TASK DETAILS:
Copy out all lines of the records in which the word "celdas" appears.

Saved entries
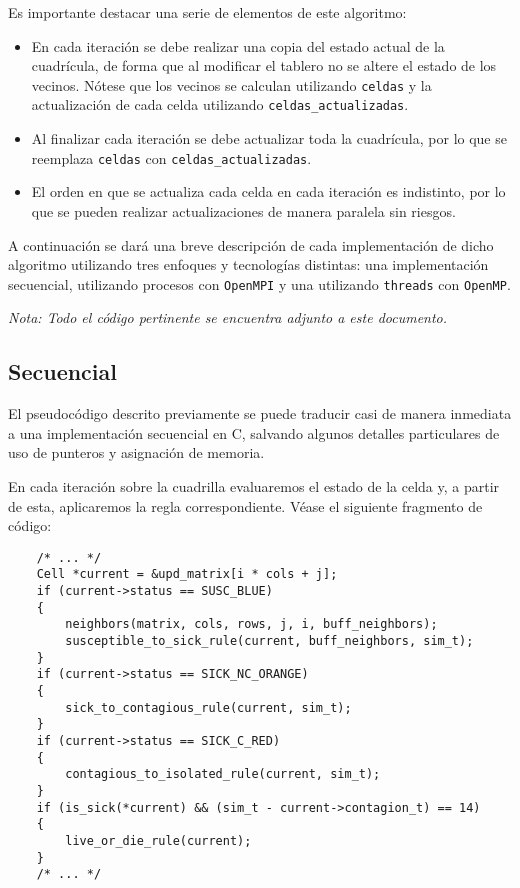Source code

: \documentclass[a4paper,12pt]{article}
\begin{document}
Es importante destacar una serie de elementos de este algoritmo:
\begin{itemize}
    \item En cada iteración se debe realizar una copia del estado actual de la cuadrícula, de forma que al modificar el tablero no se altere el estado de los vecinos. Nótese que los vecinos se calculan utilizando \verb|celdas| y la actualización de cada celda utilizando \verb|celdas_actualizadas|.
    \item Al finalizar cada iteración se debe actualizar toda la cuadrícula, por lo que se reemplaza \verb|celdas| con \verb|celdas_actualizadas|.
    \item El orden en que se actualiza cada celda en cada iteración es indistinto, por lo que se pueden realizar actualizaciones de manera paralela sin riesgos.
\end{itemize}

A continuación se dará una breve descripción de cada implementación de dicho algoritmo utilizando tres enfoques y tecnologías distintas: una implementación secuencial, utilizando procesos con \verb|OpenMPI| y una utilizando \verb|threads| con \verb|OpenMP|.

\emph{Nota: Todo el código pertinente se encuentra adjunto a este documento.}

\subsection{Secuencial}

El pseudocódigo descrito previamente se puede traducir casi de manera inmediata a una implementación secuencial en C, salvando algunos detalles particulares de uso de punteros y asignación de memoria.

En cada iteración sobre la cuadrilla evaluaremos el estado de la celda y, a partir de esta, aplicaremos la regla correspondiente. Véase el siguiente fragmento de código:

\begin{verbatim}
    /* ... */
    Cell *current = &upd_matrix[i * cols + j];
    if (current->status == SUSC_BLUE)
    {
        neighbors(matrix, cols, rows, j, i, buff_neighbors);
        susceptible_to_sick_rule(current, buff_neighbors, sim_t);
    }
    if (current->status == SICK_NC_ORANGE)
    {
        sick_to_contagious_rule(current, sim_t);
    }
    if (current->status == SICK_C_RED)
    {
        contagious_to_isolated_rule(current, sim_t);
    }
    if (is_sick(*current) && (sim_t - current->contagion_t) == 14)
    {
        live_or_die_rule(current);
    }
    /* ... */
\end{verbatim}
\end{document}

RESPONSE TO THE EXERCISE:
    \item En cada iteración se debe realizar una copia del estado actual de la cuadrícula, de forma que al modificar el tablero no se altere el estado de los vecinos. Nótese que los vecinos se calculan utilizando \verb|celdas| y la actualización de cada celda utilizando \verb|celdas_actualizadas|.
    \item Al finalizar cada iteración se debe actualizar toda la cuadrícula, por lo que se reemplaza \verb|celdas| con \verb|celdas_actualizadas|.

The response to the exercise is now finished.